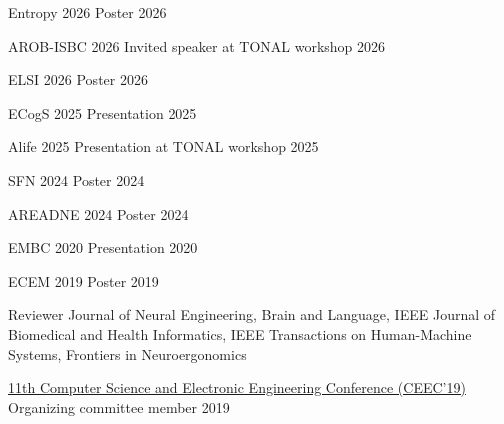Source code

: 

\begin{cvhonors}
	
	\cvhonor
	{Entropy 2026} %
	{Poster} %
	{} %
	{2026} %
	
	\cvhonor
	{AROB-ISBC 2026} %
	{Invited speaker at TONAL workshop} %
	{} %
	{2026} %
	
	\cvhonor
	{ELSI 2026} %
	{Poster} %
	{} %
	{2026} %

	\cvhonor
	{ECogS 2025} %
	{Presentation} %
	{} %
	{2025} %

	\cvhonor
	{Alife 2025} %
	{Presentation at TONAL workshop} %
	{} %
	{2025} %

	\cvhonor
	{SFN 2024} %
	{Poster} %
	{} %
	{2024} %

	\cvhonor
	{AREADNE 2024} %
	{Poster} %
	{} %
	{2024} %

	\cvhonor
	{EMBC 2020} %
	{Presentation} %
	{} %
	{2020} %

	\cvhonor
	{ECEM 2019} %
	{Poster} %
	{} %
	{2019} %

\end{cvhonors}




\begin{cvhonors}

\cvhonor
{Reviewer} %
{Journal of Neural Engineering, Brain and Language, IEEE Journal of Biomedical and Health Informatics, IEEE Transactions on Human-Machine Systems, Frontiers in Neuroergonomics} %
{} %
{} %

\cvhonor
{\href{https://ceec.uk}{11th Computer Science and Electronic Engineering Conference (CEEC'19)}} %
{Organizing committee member} %
{} %
{2019} %

\end{cvhonors}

### Exercise objective
In the records above, return precisely the line containing "Neural Engineering, Brain" and each line that comes after it, up to the final one.

### Response area
{Journal of Neural Engineering, Brain and Language, IEEE Journal of Biomedical and Health Informatics, IEEE Transactions on Human-Machine Systems, Frontiers in Neuroergonomics} %
{} %
{} %

\cvhonor
{\href{https://ceec.uk}{11th Computer Science and Electronic Engineering Conference (CEEC'19)}} %
{Organizing committee member} %
{} %
{2019} %

\end{cvhonors}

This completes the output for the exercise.